Dorward

Spambots that Drink Coffee

02 February 2006

A long time ago, in a galaxy far, far away… OK, in Reading. I used to work on a bug ugly pile of PHP. It didn't do much for my liking of the language, and its advocates have tended to bring the worst out in me ever since.

However, I never got around to unsubscribing from the mailing list, and I still read it from time to time. So when the topic of hiding email addresses from spambots came up, I couldn't resist (I'm also a big advocate of accessibility, and I'm yet to find a good way to hide information from humans, but not from "evil robots").

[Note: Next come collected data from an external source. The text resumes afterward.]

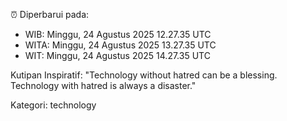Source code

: ⏰ Diperbarui pada:
- WIB: Minggu, 24 Agustus 2025 12.27.35 UTC
- WITA: Minggu, 24 Agustus 2025 13.27.35 UTC
- WIT: Minggu, 24 Agustus 2025 14.27.35 UTC

Kutipan Inspiratif:
"Technology without hatred can be a blessing. Technology with hatred is always a disaster."


Kategori: technology

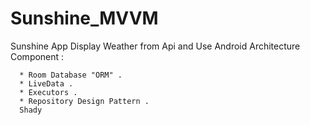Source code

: # Sunshine_MVVM

Sunshine App Display Weather from Api and Use Android Architecture Component :

      * Room Database "ORM" .
      * LiveData .
      * Executors .
      * Repository Design Pattern .
      Shady
      

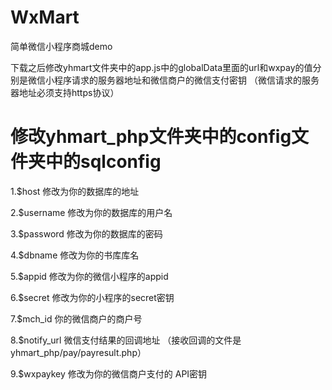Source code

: # WxMart
简单微信小程序商城demo

下载之后修改yhmart文件夹中的app.js中的globalData里面的url和wxpay的值分别是微信小程序请求的服务器地址和微信商户的微信支付密钥
（微信请求的服务器地址必须支持https协议）

# 修改yhmart_php文件夹中的config文件夹中的sqlconfig

1.$host 修改为你的数据库的地址

2.$username 修改为你的数据库的用户名

3.$password 修改为你的数据库的密码

4.$dbname 修改为你的书库库名

5.$appid 修改为你的微信小程序的appid

6.$secret 修改为你的小程序的secret密钥

7.$mch_id 你的微信商户的商户号

8.$notify_url 微信支付结果的回调地址  （接收回调的文件是  yhmart_php/pay/payresult.php）

9.$wxpaykey 修改为你的微信商户支付的 API密钥

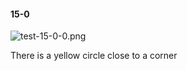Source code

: #### 15-0
![test-15-0-0.png](https://github.com/lil-lab/nlvr/raw/master/nlvr/test/images/2/test-15-0-0.png "test-15-0-0.png")

There is a yellow circle close to a corner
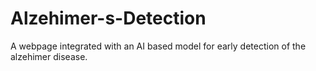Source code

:# Alzehimer-s-Detection
A webpage integrated with an AI based model for early detection of the alzehimer disease.
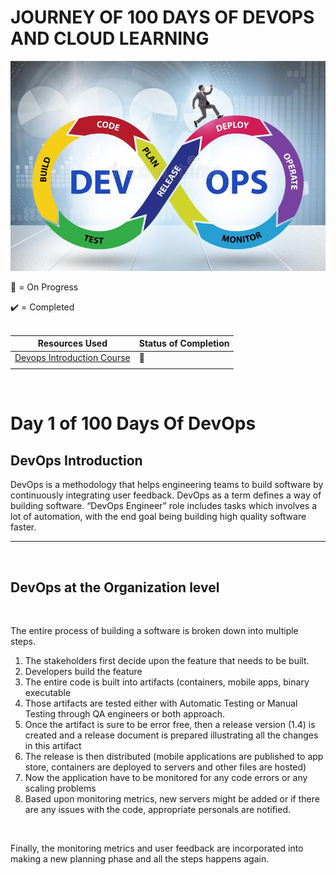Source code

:# JOURNEY OF 100 DAYS OF DEVOPS AND CLOUD LEARNING

[![devops picture](./assets/images/devops-software-development-concept-179685898.jpg)](https://thumbs.dreamstime.com/b/devops-software-development-concept-179685898.jpg)

🚧 = On Progress

✔️ = Completed
<br>
<br>

| Resources Used                                                                                                            | Status of Completion |
| ------------------------------------------------------------------------------------------------------------------------- | -------------------- |
| [Devops Introduction Course](https://www.youtube.com/watch?v=j5Zsa_eOXeY&list=PLWKjhJtqVAbkzvvpY12KkfiIGso9A_Ixs&index=6) | 🚧                   |
|                                                                                                                           |

<!-- | [DevOps Bootcamp](https://www.techworld-with-nana.com/devops-bootcamp)                                                    | 🚧                   |
| [AWS Cloud Practioner](https://digitalcloud.training/aws-certified-cloud-practitioner/)                                   | 🚧                   |
| [VPC Detailed Course](https://www.youtube.com/watch?v=g2JOHLHh4rI&t=1802s)                                                | ✔️                   | -->

<br>

# Day 1 of 100 Days Of DevOps

## DevOps Introduction

DevOps is a methodology that helps engineering teams to build software by continuously integrating user feedback. DevOps as a term defines a way of building software. “DevOps Engineer” role includes tasks which involves a lot of automation, with the end goal being building high quality software faster.

<hr>
<br>

## DevOps at the Organization level

<br>

The entire process of building a software is broken down into multiple steps.

1. The stakeholders first decide upon the feature that needs to be built.
2. Developers build the feature
3. The entire code is built into artifacts (containers, mobile apps, binary executable
4. Those artifacts are tested either with Automatic Testing or Manual Testing through QA engineers or both approach.
5. Once the artifact is sure to be error free, then a release version (1.4) is created and a release document is prepared illustrating all the changes in this artifact
6. The release is then distributed (mobile applications are published to app store, containers are deployed to servers and other files are hosted)
7. Now the application have to be monitored for any code errors or any scaling problems
8. Based upon monitoring metrics, new servers might be added or if there are any issues with the code, appropriate personals are notified.

<br>

Finally, the monitoring metrics and user feedback are incorporated into making a new planning phase and all the steps happens again.

<br>
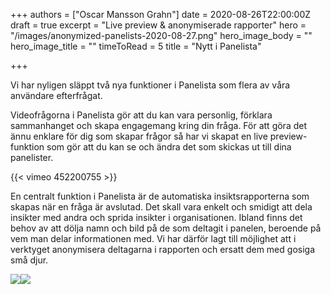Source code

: +++
authors = ["Oscar Mansson Grahn"]
date = 2020-08-26T22:00:00Z
draft = true
excerpt = "Live preview & anonymiserade rapporter"
hero = "/images/anonymized-panelists-2020-08-27.png"
hero_image_body = ""
hero_image_title = ""
timeToRead = 5
title = "Nytt i Panelista"

+++

Vi har nyligen släppt två nya funktioner i Panelista som flera av våra användare efterfrågat.

Videofrågorna i Panelista gör att du kan vara personlig, förklara sammanhanget och skapa engagemang kring din fråga. För att göra det ännu enklare för dig som skapar frågor så har vi skapat en live preview-funktion som gör att du kan se och ändra det som skickas ut till dina panelister.

{{< vimeo 452200755 >}}

En centralt funktion i Panelista är de automatiska insiktsrapporterna som skapas när en fråga är avslutad. Det skall vara enkelt och smidigt att dela insikter med andra och sprida insikter i organisationen. Ibland finns det behov av att dölja namn och bild på de som deltagit i panelen, beroende på vem man delar informationen med. Vi har därför lagt till möjlighet att i verktyget anonymisera deltagarna i rapporten och ersatt dem med gosiga små djur. 

![](/images/anonymized-panelists-2-2020-08-27.png)![](/images/anonymized-panelists-2020-08-27.png)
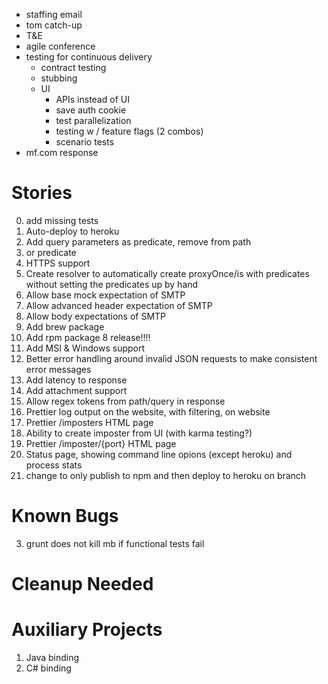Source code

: - staffing email
- tom catch-up
- T&E
- agile conference
 - testing for continuous delivery
   - contract testing
   - stubbing
   - UI
     - APIs instead of UI
     - save auth cookie
     - test parallelization
     - testing w / feature flags (2 combos)
     - scenario tests
- mf.com response


Stories
=======
0. add missing tests
1. Auto-deploy to heroku
1. Add query parameters as predicate, remove from path
1. or predicate
1. HTTPS support
2. Create resolver to automatically create proxyOnce/is with predicates without
  setting the predicates up by hand
3. Allow base mock expectation of SMTP
4. Allow advanced header expectation of SMTP
5. Allow body expectations of SMTP
6. Add brew package
7. Add rpm package
8 release!!!!
8. Add MSI & Windows support
9. Better error handling around invalid JSON requests to make consistent error messages
1. Add latency to response
1. Add attachment support
1. Allow regex tokens from path/query in response
20. Prettier log output on the website, with filtering, on website
21. Prettier /imposters HTML page
22. Ability to create imposter from UI (with karma testing?)
23. Prettier /imposter/{port} HTML page
24. Status page, showing command line opions (except heroku) and process stats
25. change to only publish to npm and then deploy to heroku on branch

Known Bugs
==========
3. grunt does not kill mb if functional tests fail

Cleanup Needed
==============

Auxiliary Projects
==================
1. Java binding
2. C# binding
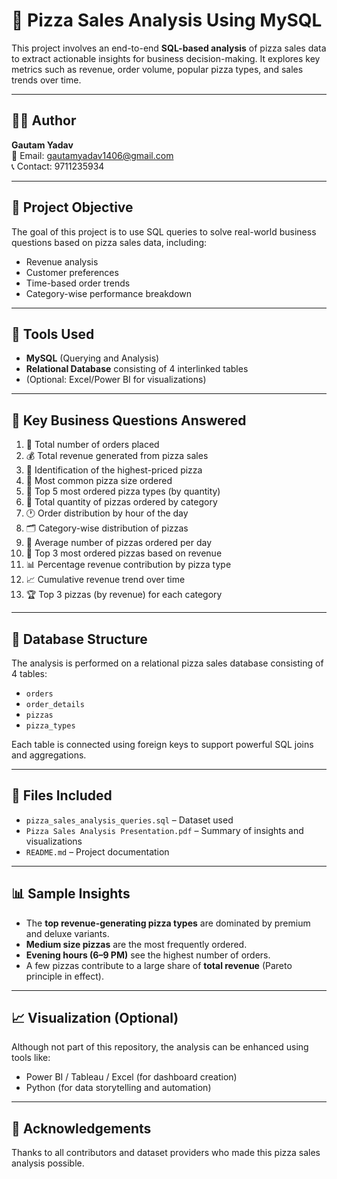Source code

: # 🍕 Pizza Sales Analysis Using MySQL

This project involves an end-to-end **SQL-based analysis** of pizza sales data to extract actionable insights for business decision-making. It explores key metrics such as revenue, order volume, popular pizza types, and sales trends over time.

---

## 👨‍💻 Author

**Gautam Yadav**  
📧 Email: [gautamyadav1406@gmail.com](mailto:gautamyadav1406@gmail.com)  
📞 Contact: 9711235934  

---

## 📌 Project Objective

The goal of this project is to use SQL queries to solve real-world business questions based on pizza sales data, including:
- Revenue analysis
- Customer preferences
- Time-based order trends
- Category-wise performance breakdown

---

## 🧰 Tools Used

- **MySQL** (Querying and Analysis)
- **Relational Database** consisting of 4 interlinked tables
- (Optional: Excel/Power BI for visualizations)

---

## 🧮 Key Business Questions Answered

1. 🔢 Total number of orders placed  
2. 💰 Total revenue generated from pizza sales  
3. 🧀 Identification of the highest-priced pizza  
4. 📏 Most common pizza size ordered  
5. 🍕 Top 5 most ordered pizza types (by quantity)  
6. 🧾 Total quantity of pizzas ordered by category  
7. 🕐 Order distribution by hour of the day  
8. 🗂️ Category-wise distribution of pizzas  
9. 📅 Average number of pizzas ordered per day  
10. 💸 Top 3 most ordered pizzas based on revenue  
11. 📊 Percentage revenue contribution by pizza type  
12. 📈 Cumulative revenue trend over time  
13. 🏆 Top 3 pizzas (by revenue) for each category

---

## 🧱 Database Structure

The analysis is performed on a relational pizza sales database consisting of 4 tables:
- `orders`
- `order_details`
- `pizzas`
- `pizza_types`

Each table is connected using foreign keys to support powerful SQL joins and aggregations.

---

## 📂 Files Included

- `pizza_sales_analysis_queries.sql` – Dataset used
- `Pizza Sales Analysis Presentation.pdf` – Summary of insights and visualizations
- `README.md` – Project documentation

---

## 📊 Sample Insights

- The **top revenue-generating pizza types** are dominated by premium and deluxe variants.
- **Medium size pizzas** are the most frequently ordered.
- **Evening hours (6–9 PM)** see the highest number of orders.
- A few pizzas contribute to a large share of **total revenue** (Pareto principle in effect).

---

## 📈 Visualization (Optional)

Although not part of this repository, the analysis can be enhanced using tools like:
- Power BI / Tableau / Excel (for dashboard creation)
- Python (for data storytelling and automation)

---

## 🙏 Acknowledgements
Thanks to all contributors and dataset providers who made this pizza sales analysis possible.
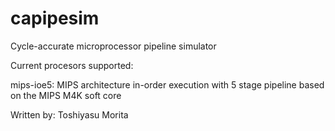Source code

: # capipesim
Cycle-accurate microprocessor pipeline simulator

Current procesors supported:

mips-ioe5: MIPS architecture in-order execution with 5 stage pipeline based on the MIPS M4K soft core

Written by: Toshiyasu Morita

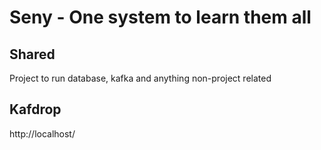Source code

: # Seny - One system to learn them all

## Shared

Project to run database, kafka and anything non-project related

## Kafdrop

http://localhost/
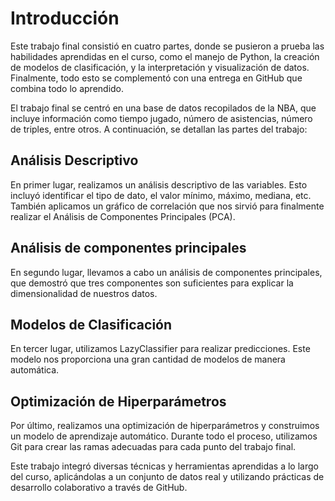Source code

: # Introducción

Este trabajo final consistió en cuatro partes, donde se pusieron a prueba las habilidades aprendidas en el curso, como el manejo de Python, la creación de modelos de clasificación, y la interpretación y visualización de datos. Finalmente, todo esto se complementó con una entrega en GitHub que combina todo lo aprendido.

El trabajo final se centró en una base de datos recopilados de la NBA, que incluye información como tiempo jugado, número de asistencias, número de triples, entre otros. A continuación, se detallan las partes del trabajo:

## Análisis Descriptivo

En primer lugar, realizamos un análisis descriptivo de las variables. Esto incluyó identificar el tipo de dato, el valor mínimo, máximo, mediana, etc. También aplicamos un gráfico de correlación que nos sirvió para finalmente realizar el Análisis de Componentes Principales (PCA).

## Análisis de componentes principales

En segundo lugar, llevamos a cabo un análisis de componentes principales, que demostró que tres componentes son suficientes para explicar la dimensionalidad de nuestros datos.

## Modelos de Clasificación

En tercer lugar, utilizamos LazyClassifier para realizar predicciones. Este modelo nos proporciona una gran cantidad de modelos de manera automática.

## Optimización de Hiperparámetros

Por último, realizamos una optimización de hiperparámetros y construimos un modelo de aprendizaje automático. Durante todo el proceso, utilizamos Git para crear las ramas adecuadas para cada punto del trabajo final.

Este trabajo integró diversas técnicas y herramientas aprendidas a lo largo del curso, aplicándolas a un conjunto de datos real y utilizando prácticas de desarrollo colaborativo a través de GitHub.

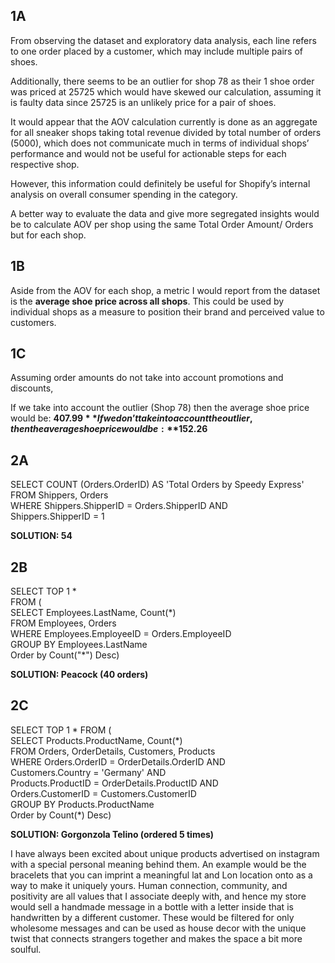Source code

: ## 1A

From observing the dataset and exploratory data analysis, each line refers to one order placed by a customer, which may include multiple pairs of shoes. 

Additionally, there seems to be an outlier for shop 78 as their 1 shoe order was priced at 25725 which would have skewed our calculation, assuming it is faulty data since 25725 is an unlikely price for a pair of shoes.

It would appear that the AOV calculation currently is done as an aggregate for all sneaker shops taking total revenue divided by total number of orders (5000), which does not communicate much in terms of individual shops’ performance and would not be useful for actionable steps for each respective shop.

However, this information could definitely be useful for Shopify’s internal analysis on overall consumer spending in the category.

A better way to evaluate the data and give more segregated insights would be to calculate AOV per shop using the same Total Order Amount/ Orders but for each shop.

## 1B

Aside from the AOV for each shop, a metric I would report from the dataset is the **average shoe price across all shops**. This could be used by individual shops as a measure to position their brand and perceived value to customers. 

## 1C
Assuming order amounts do not take into account promotions and discounts,

If we take into account the outlier (Shop 78) then the average shoe price would be: **$407.99**
If we don’t take into account the outlier, then the average shoe price would be: **$152.26**

## 2A

SELECT COUNT (Orders.OrderID) AS 'Total Orders by Speedy Express'  <br/>
FROM Shippers, Orders <br/>
WHERE Shippers.ShipperID = Orders.ShipperID AND <br/>
Shippers.ShipperID = 1 <br/>

**SOLUTION: 54**

## 2B

SELECT TOP 1 \* <br/>
FROM ( <br/>
	SELECT Employees.LastName, Count(\*) <br/>
	FROM Employees, Orders <br/>
	WHERE Employees.EmployeeID = Orders.EmployeeID <br/>
	GROUP BY Employees.LastName <br/>
	Order by Count("*") Desc)  <br/>

**SOLUTION: Peacock (40 orders)**

## 2C

SELECT TOP 1 \*
FROM ( <br/>
	SELECT Products.ProductName, Count(\*) <br/>
	FROM Orders, OrderDetails, Customers, Products <br/>
	WHERE Orders.OrderID = OrderDetails.OrderID AND <br/>
    		Customers.Country = 'Germany' AND <br/>
        		Products.ProductID = OrderDetails.ProductID AND <br/>
        		Orders.CustomerID = Customers.CustomerID <br/>
	GROUP BY Products.ProductName <br/>
	Order by Count(\*) Desc)  <br/>

**SOLUTION: Gorgonzola Telino (ordered 5 times)**

I have always been excited about unique products advertised on instagram with a special personal meaning behind them. An example would be the bracelets that you can imprint a meaningful lat and Lon location onto as a way to make it uniquely yours. Human connection, community, and positivity are all values that I associate deeply with, and hence my store would sell a handmade message in a bottle with a letter inside that is handwritten by a different customer. These would be filtered for only wholesome messages and can be used as house decor with the unique twist that connects strangers together and makes the space a bit more soulful. 
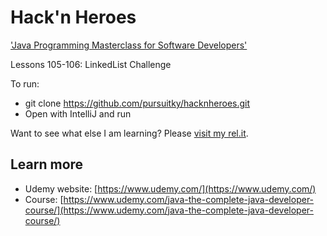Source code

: # Hack'n Heroes
['Java Programming Masterclass for Software Developers'](https://www.udemy.com/java-the-complete-java-developer-course/learn/lecture/3736472#content)

Lessons 105-106: LinkedList Challenge

To run:
  * git clone https://github.com/pursuitky/hacknheroes.git
  * Open with IntelliJ and run

Want to see what else I am learning? Please [visit my rel.it](https://repl.it/@pursuitky).

## Learn more

  * Udemy website: [https://www.udemy.com/](https://www.udemy.com/)
  * Course: [https://www.udemy.com/java-the-complete-java-developer-course/](https://www.udemy.com/java-the-complete-java-developer-course/)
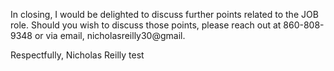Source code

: In closing, I would be delighted to discuss further points related to the JOB role. Should you wish to discuss those points, please reach out at 860-808-9348 or via email, nicholasreilly30@gmail.

Respectfully,
Nicholas Reilly
test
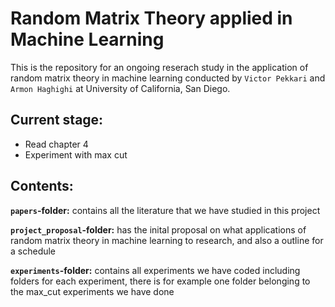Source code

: # Random Matrix Theory applied in Machine Learning
This is the repository for an ongoing reserach study in the application of random matrix theory in machine learning conducted by `Victor Pekkari` and `Armon Haghighi` at University of California, San Diego.


## Current stage:
- Read chapter 4
- Experiment with max cut


## Contents:
__`papers`-folder:__ contains all the literature that we have studied in this project

__`project_proposal`-folder:__ has the inital proposal on what applications of random matrix theory in machine learning to research, and also a outline for a schedule

__`experiments`-folder:__ contains all experiments we have coded including folders for each experiment, there is for example one folder belonging to the max_cut experiments we have done
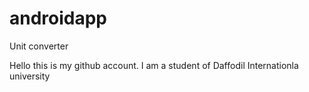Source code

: # androidapp
Unit converter

Hello this is my github account. I am a student of Daffodil Internationla university
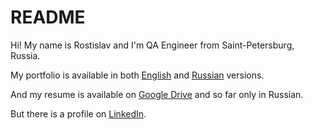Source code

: # README

Hi! My name is Rostislav and I'm QA Engineer from Saint-Petersburg, Russia.

My portfolio is available in both [English](https://github.com/webcheriff/portfolio/blob/main/Portfolio%20(EN).md) and [Russian](https://github.com/webcheriff/portfolio/blob/main/Portfolio%20(RU).md) versions.

And my resume is available on [Google Drive](https://drive.google.com/file/d/1EfpuRLkH5FL9VVdbNUzpQEH-9vuF7zAt/view?usp=drivesdk) and so far only in Russian.

But there is a profile on [LinkedIn](https://www.linkedin.com/in/cherrost). 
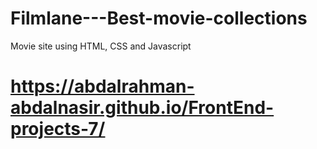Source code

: # Filmlane---Best-movie-collections
Movie site using HTML, CSS and Javascript
# https://abdalrahman-abdalnasir.github.io/FrontEnd-projects-7/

One thing led to another and the inevitable "Write it out to the screen with complicated JavaScript" option came up, in this case using Enkoder.

<script language="javascript">
function hiveware_enkoder(){var i,j,x,y,x=
"x=\"783d227a3f24327a343f375e2465383436343835686738383536393837333839663838" +
"38373b383867363936363234386736393839683939343438393b3939383633383937343438" +
"3a363434346735386566383833373434326738393a37393834643835376538343868353866" +
"3337356567343434343834663b3835336438353b3238356564395e24363d387b683f352963" +
"29383d366838713374392a386b383f3b32383d366b363e327a3830366e3867687039693476" +
"396a393d386b332d393f3434382b367d347b672d383f667738703767347567653963377238" +
"67642a372965273429342d347a32303975367738643b7539763674382a656b382e3734352b" +
"662b373d6521347b243d6c3f6778636e2a7a30656a637443762a322b2b3d7a3f7a30757764" +
"7576742a332b3d7b3f29293d6871742a6b3f323d6b3e7a306e677069766a3d6b2d3f342b7d" +
"7b2d3f7a307577647576742a6b2e332b3d216871742a6b3f333d6b3e7a306e677069766a3d" +
"6b2d3f342b7d7b2d3f7a307577647576742a6b2e332b3d217b3f7b307577647576742a6c2b" +
"3d223b793d27273b783d756e6573636170652878293b666f7228693d303b693c782e6c656e" +
"6774683b692b2b297b6a3d782e63686172436f646541742869292d323b6966286a3c333229" +
"6a2b3d39343b792b3d537472696e672e66726f6d43686172436f6465286a297d79\";y='';" +
"for(i=0;i<x.length;i+=2){y+=unescape('%'+x.substr(i,2));}y";
while(x=eval(x));}hiveware_enkoder();
</script>

Oh look, so good it generates HTML 3.2.

But in all seriousness, this type of "solution" always has two main issues:

  • There are bots out there gathering email addresses that can parse JavaScript.
  • There are users out there who have JavaScript turned off, or browsers that don't support it in the first place.

Just saying this wasn't enough though! Evidence was demanded!

Just one problem. I've never tried parsing JavaScript programmatically before. First stop - CPAN.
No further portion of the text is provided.